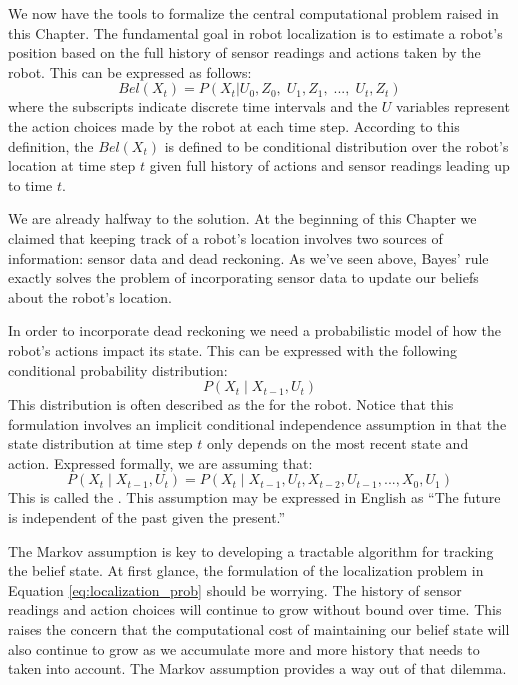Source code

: We now have the tools to formalize the central computational problem
raised in this Chapter.  The fundamental goal in robot localization is
to estimate a robot's position based on the full history of sensor
readings and actions taken by the robot.  This can be expressed as
follows:
\begin{equation}\label{eq:localization_prob}
  Bel(X_t) = P(X_t | U_0, Z_0,\; U_1, Z_1,\; ...,\;U_{t}, Z_{t})
\end{equation}
where the subscripts indicate discrete time intervals and the $U$
variables represent the action choices made by the robot at each time
step.  According to this definition, the  $Bel(X_t)$ is
defined to be conditional distribution over the robot's location at
time step $t$ given full history of actions and sensor readings leading up
to time $t$.

We are already halfway to the solution. At the beginning of this
Chapter we claimed that keeping track of a robot's location involves
two sources of information: sensor data and dead reckoning. As we've
seen above, Bayes' rule exactly solves the problem of incorporating
sensor data to update our beliefs about the robot's location.

In order to incorporate dead reckoning we need a probabilistic model of
how the robot's actions impact its state.  This can be expressed with
the following conditional probability distribution:
\[P(X_t \mid X_{t-1}, U_{t})\]
This distribution is often described as the  for
the robot. Notice that this formulation involves an implicit
conditional independence assumption in that the state distribution at
time step $t$ only depends on the most recent state and
action. Expressed formally, we are assuming that:
\begin{equation}
  P(X_t \mid X_{t-1}, U_{t}) = P(X_t \mid X_{t-1}, U_{t}, X_{t-2}, U_{t-1},..., X_0, U_1)
\end{equation}
This is called the .  This assumption may be
expressed in English as ``The future is independent of the past given
the present.''

The Markov assumption is key to developing a tractable algorithm for
tracking the belief state.  At first glance, the formulation of the
localization problem in Equation \ref{eq:localization_prob} should be
worrying. The history of sensor readings and action choices will
continue to grow without bound over time.  This raises the concern
that the computational cost of maintaining our belief state will also
continue to grow as we accumulate more and more history that needs to
taken into account.  The Markov assumption provides a way out of that
dilemma.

**Task to complete**
Copy out only the lines above from the one with "readings and actions" to the one with "Chapter we claimed", inclusive, exactly as they stand.

**Solution to the exercise**
readings and actions taken by the robot.  This can be expressed as
follows:
\begin{equation}\label{eq:localization_prob}
  Bel(X_t) = P(X_t | U_0, Z_0,\; U_1, Z_1,\; ...,\;U_{t}, Z_{t})
\end{equation}
where the subscripts indicate discrete time intervals and the $U$
variables represent the action choices made by the robot at each time
step.  According to this definition, the  $Bel(X_t)$ is
defined to be conditional distribution over the robot's location at
time step $t$ given full history of actions and sensor readings leading up
to time $t$.

We are already halfway to the solution. At the beginning of this
Chapter we claimed that keeping track of a robot's location involves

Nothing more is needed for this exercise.